Zum Beispiel der Anfang. Da wurde der Alltag des Täters und des Opfers gegeneinander geschnitten, ganz normale Familienszenen, zunehmende Hektik, Aufbruch aller Beteiligten zur Arbeit, in die Schulen, in verschiedene Richtungen mit verschiedenen Fahrzeugen in die morgendlich-chaotische Stadtwelt. Getöse, Stau, donnernde Lastwagen, am Horizont rauchende Schlote im Sonnenaufgang – und der Sound wird immer klirrender, gewalttätiger, die ganze Welt erscheint als eine katastrophale gewalttätige Maschinerie, durch die sich die Menschen in Eile durchquälen, jeder ein anderes Ziel vor Augen: dann der Aufprall, Fahrrad gegen Mercedes, der Junge ist auf der Stelle tot.
Die Emotionen, die man als Zuschauer spürt, verharren in einer Art Beklemmung, einer gespannten Starre, die – trotz voller Identifikation mit den Hauptpersonen – verhindert, vollständig in sentimentale Höhen oder Tiefen abzugleiten, wie sie normalerweise von Dramen & Tragödien im TV und Kino mit allen Mitteln hervorgekitzelt werden. So ein Film kann sich dann sogar eine Art „Happy End“ leisten: Es bringt nicht die Erleichterung nach der Verzweiflung, das warme Bad nach dem inneren Frieren. Es mutet fast sachlich an, wer wollte denn NICHT weiterleben?
Nach so einer Sternstunde fällt es schwer, überhaupt nur einen Blick ins übliche Programm zu werfen. Und wenn Feuilletonisten der ZEIT den Erfolg von Sendungen wie „Wer wird Millionär?“ als Beleg des „Wissenshungers in der Informationsgesellschaft“ beschreiben, fällt mir dazu einfach nichts mehr ein.
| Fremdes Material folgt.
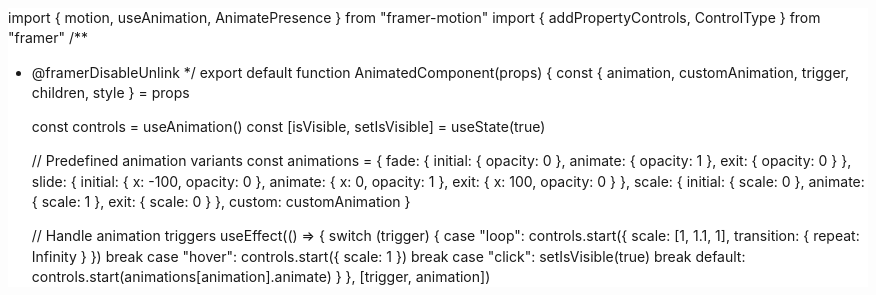 import { motion, useAnimation, AnimatePresence } from "framer-motion"
import { addPropertyControls, ControlType } from "framer"
/**
 * @framerDisableUnlink
 */
export default function AnimatedComponent(props) {
    const {
        animation,
        customAnimation,
        trigger,
        children,
        style
    } = props
    
    const controls = useAnimation()
    const [isVisible, setIsVisible] = useState(true)
    
    // Predefined animation variants
    const animations = {
        fade: {
            initial: { opacity: 0 },
            animate: { opacity: 1 },
            exit: { opacity: 0 }
        },
        slide: {
            initial: { x: -100, opacity: 0 },
            animate: { x: 0, opacity: 1 },
            exit: { x: 100, opacity: 0 }
        },
        scale: {
            initial: { scale: 0 },
            animate: { scale: 1 },
            exit: { scale: 0 }
        },
        custom: customAnimation
    }
    
    // Handle animation triggers
    useEffect(() => {
        switch (trigger) {
            case "loop":
                controls.start({
                    scale: [1, 1.1, 1],
                    transition: { repeat: Infinity }
                })
                break
            case "hover":
                controls.start({ scale: 1 })
                break
            case "click":
                setIsVisible(true)
                break
            default:
                controls.start(animations[animation].animate)
        }
    }, [trigger, animation])
    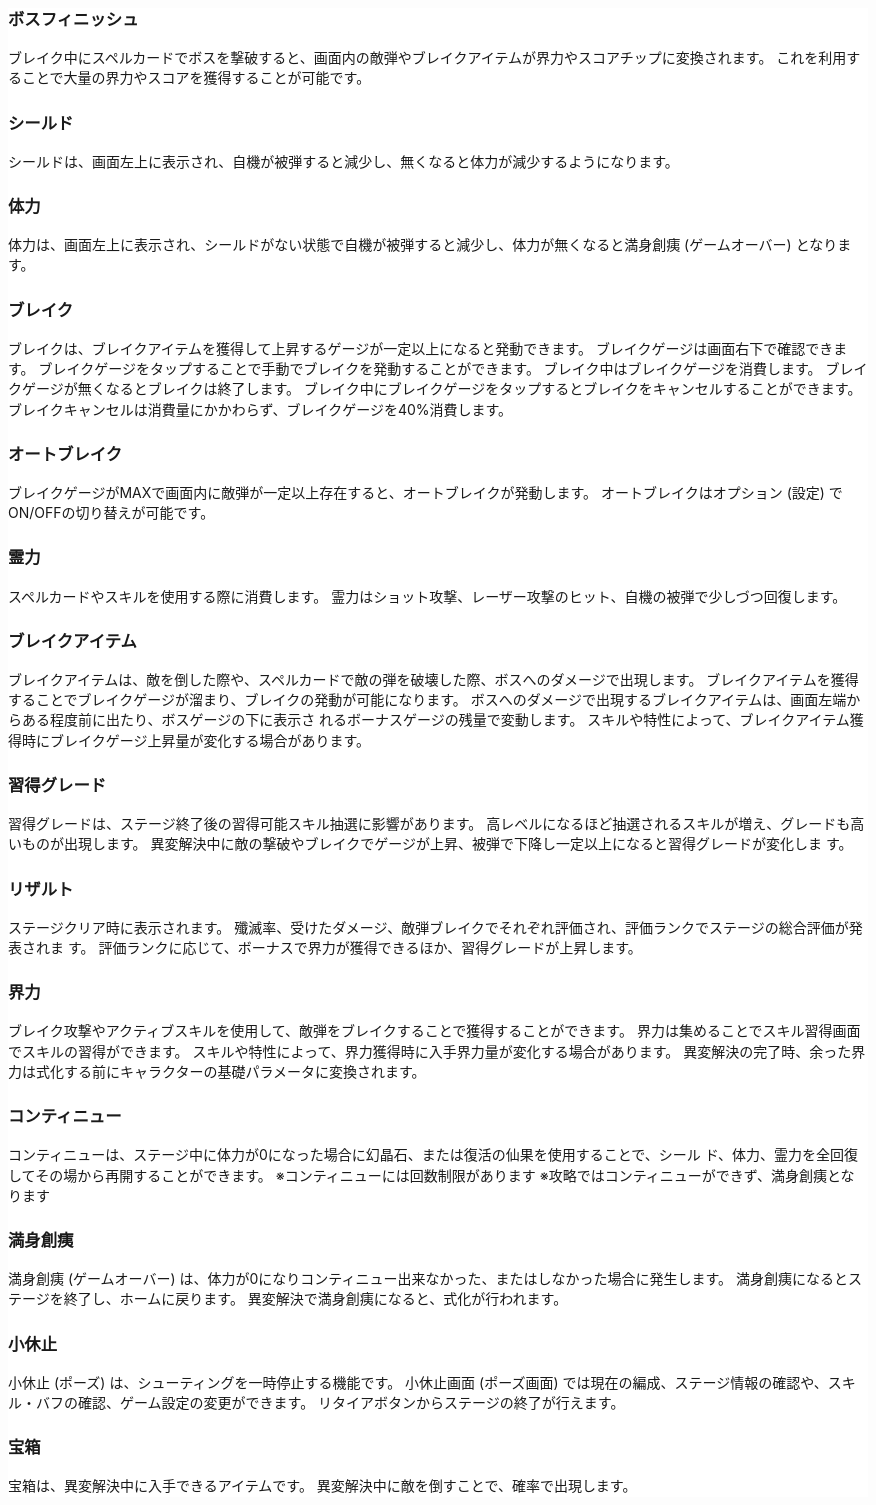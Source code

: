 ### ボスフィニッシュ
ブレイク中にスペルカードでボスを撃破すると、画面内の敵弾やブレイクアイテムが界力やスコアチップに変換されます。
これを利用することで大量の界力やスコアを獲得することが可能です。
### シールド
シールドは、画面左上に表示され、自機が被弾すると減少し、無くなると体力が減少するようになります。
### 体力
体力は、画面左上に表示され、シールドがない状態で自機が被弾すると減少し、体力が無くなると満身創痍 (ゲームオーバー) となります。
### ブレイク
ブレイクは、ブレイクアイテムを獲得して上昇するゲージが一定以上になると発動できます。
ブレイクゲージは画面右下で確認できます。
ブレイクゲージをタップすることで手動でブレイクを発動することができます。
ブレイク中はブレイクゲージを消費します。
ブレイクゲージが無くなるとブレイクは終了します。
ブレイク中にブレイクゲージをタップするとブレイクをキャンセルすることができます。
ブレイクキャンセルは消費量にかかわらず、ブレイクゲージを40%消費します。
### オートブレイク
ブレイクゲージがMAXで画面内に敵弾が一定以上存在すると、オートブレイクが発動します。
オートブレイクはオプション (設定) でON/OFFの切り替えが可能です。
### 霊力
スペルカードやスキルを使用する際に消費します。
霊力はショット攻撃、レーザー攻撃のヒット、自機の被弾で少しづつ回復します。
### ブレイクアイテム
ブレイクアイテムは、敵を倒した際や、スペルカードで敵の弾を破壊した際、ボスへのダメージで出現します。
ブレイクアイテムを獲得することでブレイクゲージが溜まり、ブレイクの発動が可能になります。
ボスへのダメージで出現するブレイクアイテムは、画面左端からある程度前に出たり、ボスゲージの下に表示さ れるボーナスゲージの残量で変動します。
スキルや特性によって、ブレイクアイテム獲得時にブレイクゲージ上昇量が変化する場合があります。
### 習得グレード
習得グレードは、ステージ終了後の習得可能スキル抽選に影響があります。
高レベルになるほど抽選されるスキルが増え、グレードも高いものが出現します。
異変解決中に敵の撃破やブレイクでゲージが上昇、被弾で下降し一定以上になると習得グレードが変化しま す。
### リザルト
ステージクリア時に表示されます。
殲滅率、受けたダメージ、敵弾ブレイクでそれぞれ評価され、評価ランクでステージの総合評価が発表されま す。
評価ランクに応じて、ボーナスで界力が獲得できるほか、習得グレードが上昇します。
### 界力
ブレイク攻撃やアクティブスキルを使用して、敵弾をブレイクすることで獲得することができます。
界力は集めることでスキル習得画面でスキルの習得ができます。
スキルや特性によって、界力獲得時に入手界力量が変化する場合があります。
異変解決の完了時、余った界力は式化する前にキャラクターの基礎パラメータに変換されます。
### コンティニュー
コンティニューは、ステージ中に体力が0になった場合に幻晶石、または復活の仙果を使用することで、シール ド、体力、霊力を全回復してその場から再開することができます。
※コンティニューには回数制限があります
※攻略ではコンティニューができず、満身創痍となります
### 満身創痍
満身創痍 (ゲームオーバー) は、体力が0になりコンティニュー出来なかった、またはしなかった場合に発生します。
満身創痍になるとステージを終了し、ホームに戻ります。
異変解決で満身創痍になると、式化が行われます。
### 小休止
小休止 (ポーズ) は、シューティングを一時停止する機能です。
小休止画面 (ポーズ画面) では現在の編成、ステージ情報の確認や、スキル・バフの確認、ゲーム設定の変更ができます。
リタイアボタンからステージの終了が行えます。
### 宝箱
宝箱は、異変解決中に入手できるアイテムです。
異変解決中に敵を倒すことで、確率で出現します。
Je älter ich werde, desto wahnsinniger kommt mir die Welt vor. Vilém Flusser, der ja den Pessimismus anderen überlassen hat, sah zwei Möglichkeiten für die Zukunft: Entweder der Mensch ergreift die Chance, sich selbst zu entwerfen („Vom Subjekt zum Projekt“), oder alles versinkt in einem kollektiven Kindergarten. Mir scheint, die zweite Variante ist real geworden, „sich entwerfen“ ist einfach zu mühsam, zu ernst, eine Zumutung für die Comedy-konsumierenden Spielkinder der Spaßgesellschaft. Warum nur komme ich nicht dahin, dass mir das egal wird? Das ist vermutlich das Primaten-Erbe, die Affen fühlen sich auch nur in Horden Gleichgesinnter wohl. Wir haben es zwar soweit gebracht, durch Technik vom konkreten Mitmenschen unabhängig zu sein (und damit auch austauschbar), doch Zufriedenheit kommt trotzdem nicht auf. Und der Blick in den Spiegel der Medien zeigt ja dann doch, was „die Horde“ mittlerweile treibt, da braucht es schon allen Optimismus und gelegentlich einen Max-Färberböck-Film, damit einem nicht von früh bis spät die Haare kerzengerade zu Berge stehen – ganz ohne Styling.